4. Method of Information Disclosure and Public Release
In addition to disclosure methods based on relevant laws and regulations, the Company strives to release information via its website, printed materials and other means, utilizing written information as well as videos, images and other tools.
The Company posts on its corporate website earnings reports, corporate overviews and its corporate governance policy in English. As the percentage of non-Japanese shareholders increases, we will strive to expand our disclosure and public release of information in English going forward.
5. Structure for Investor Relations Activities
The Company has developed the following system to encourage constructive dialogue with shareholders and investors, and to pursue proactive investor relations (IR) activities.
(1) Established a director responsible for investor relations.
(2) Established full-time IR duty personnel under the General Affairs Department of the General Affairs Division.
(3) Established an Investor Relations Committee and Investor Relations Committee Secretariat to promote coordination between divisions and to examine disclosure and public release of IR activities and information. The Investor Relations Committee is chaired by the President and Chief Executive Officer, with the director responsible for IR and the directors and general managers of the Management Strategy Office, General Affairs Division and Financial Affairs Division as members.
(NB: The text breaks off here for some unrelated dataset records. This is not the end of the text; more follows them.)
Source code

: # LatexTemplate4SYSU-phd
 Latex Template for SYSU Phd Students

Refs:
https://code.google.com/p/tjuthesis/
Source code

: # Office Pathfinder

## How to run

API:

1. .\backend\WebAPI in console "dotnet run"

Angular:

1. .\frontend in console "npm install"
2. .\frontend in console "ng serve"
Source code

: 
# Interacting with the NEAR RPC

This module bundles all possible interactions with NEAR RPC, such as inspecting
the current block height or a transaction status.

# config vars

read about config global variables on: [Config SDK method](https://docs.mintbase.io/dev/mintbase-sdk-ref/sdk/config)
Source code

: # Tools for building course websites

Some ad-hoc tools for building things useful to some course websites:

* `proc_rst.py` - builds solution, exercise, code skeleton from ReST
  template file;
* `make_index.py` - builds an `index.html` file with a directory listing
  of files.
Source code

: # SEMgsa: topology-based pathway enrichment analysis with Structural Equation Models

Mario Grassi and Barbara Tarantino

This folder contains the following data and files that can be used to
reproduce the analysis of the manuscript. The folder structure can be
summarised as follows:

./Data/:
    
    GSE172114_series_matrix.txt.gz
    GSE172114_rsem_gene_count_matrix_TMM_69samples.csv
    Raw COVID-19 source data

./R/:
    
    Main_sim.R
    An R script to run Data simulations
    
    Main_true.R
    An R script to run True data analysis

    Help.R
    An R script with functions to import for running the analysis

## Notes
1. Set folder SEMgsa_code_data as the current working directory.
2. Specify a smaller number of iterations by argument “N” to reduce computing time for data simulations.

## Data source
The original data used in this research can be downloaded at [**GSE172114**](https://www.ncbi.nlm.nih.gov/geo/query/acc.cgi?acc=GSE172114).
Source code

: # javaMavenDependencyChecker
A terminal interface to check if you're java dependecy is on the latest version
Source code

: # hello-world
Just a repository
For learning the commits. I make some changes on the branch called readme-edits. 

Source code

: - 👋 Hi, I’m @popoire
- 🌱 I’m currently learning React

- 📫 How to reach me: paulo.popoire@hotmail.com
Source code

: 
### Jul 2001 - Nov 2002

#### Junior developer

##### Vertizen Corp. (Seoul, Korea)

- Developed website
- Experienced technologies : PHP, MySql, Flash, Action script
The Investor Relations Committee Secretariat, headed by the IR director, consists of general managers from the aforementioned divisions, as well as members involved in IR practice and supervision.
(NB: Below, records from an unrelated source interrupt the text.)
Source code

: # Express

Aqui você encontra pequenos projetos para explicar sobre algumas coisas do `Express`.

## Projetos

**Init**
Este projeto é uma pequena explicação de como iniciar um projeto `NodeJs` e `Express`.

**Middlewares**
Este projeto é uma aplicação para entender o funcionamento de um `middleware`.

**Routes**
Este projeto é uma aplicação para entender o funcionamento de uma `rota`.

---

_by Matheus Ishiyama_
(4) As a basic rule, directors are responsible for face-to-face discussions with shareholders and investors, with the decision made rationally based on shareholder and investor attributes and interests, with support provided by General Affairs Division personnel.
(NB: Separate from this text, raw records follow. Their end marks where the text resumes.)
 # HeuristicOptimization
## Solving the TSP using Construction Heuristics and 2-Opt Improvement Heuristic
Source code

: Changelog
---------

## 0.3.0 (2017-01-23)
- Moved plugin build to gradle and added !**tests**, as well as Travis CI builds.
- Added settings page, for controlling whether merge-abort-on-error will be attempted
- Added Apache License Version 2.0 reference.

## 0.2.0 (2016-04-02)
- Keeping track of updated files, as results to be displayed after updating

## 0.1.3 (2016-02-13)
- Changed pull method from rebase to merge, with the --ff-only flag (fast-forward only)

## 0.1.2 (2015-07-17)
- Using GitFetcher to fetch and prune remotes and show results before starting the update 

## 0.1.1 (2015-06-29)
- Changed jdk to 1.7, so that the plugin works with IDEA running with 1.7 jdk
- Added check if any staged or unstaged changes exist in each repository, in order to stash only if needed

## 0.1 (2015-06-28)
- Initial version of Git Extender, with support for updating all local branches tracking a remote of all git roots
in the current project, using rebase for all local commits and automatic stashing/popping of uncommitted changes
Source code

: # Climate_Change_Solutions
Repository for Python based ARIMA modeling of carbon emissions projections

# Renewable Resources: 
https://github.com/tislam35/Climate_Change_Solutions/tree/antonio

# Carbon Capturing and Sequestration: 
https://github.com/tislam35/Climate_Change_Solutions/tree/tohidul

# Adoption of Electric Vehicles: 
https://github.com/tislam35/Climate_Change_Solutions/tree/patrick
6. Method of Dialogue with Shareholders and Investors
The Company utilizes the following methods to conduct dialogue with shareholders and investors.
(1) Face-to-face individual meetings notably with principal shareholders and institutional investors
(2) Earnings briefings held for institutional investors and analysts (twice annually in Tokyo)
(3) Participation in company briefings and other events for individual investors (as needed mainly in Osaka and Tokyo)
(4) Sponsoring of shareholder socials (once annually in Osaka and Tokyo, from fiscal 2016)
(5) Various information posted to the corporate website
(6) Twice-annual publication of shareholder correspondence (business report)
7. In-house Feedback
Opinions and proposals from shareholders and investors collected from face-to-face meetings, briefings and other venues are recorded and preserved, then reported as needed to representative directors, the Investor Relations Committee, the Board of Executive Managing Directors, division head meetings and others, where they are reflected in future management planning and IR activity policies.
8. Management of Insider Information
As stated below, the Company appropriately controls insider information during discussions with shareholders and investors.
(1) In accordance with internal regulations, we verify the existence of as-yet undisclosed but material facts and avoid discussing such matters with shareholders and investors.
(2) A “silent period” is observed three weeks prior to the announcement of financial results each quarter, during which we refrain from answering or commenting on inquiries pertaining to financial results.
9. Ascertaining Actual Shareholders
As necessary, the Company strives to properly ascertain the identity and trends surrounding its actual shareholders domestically and internationally.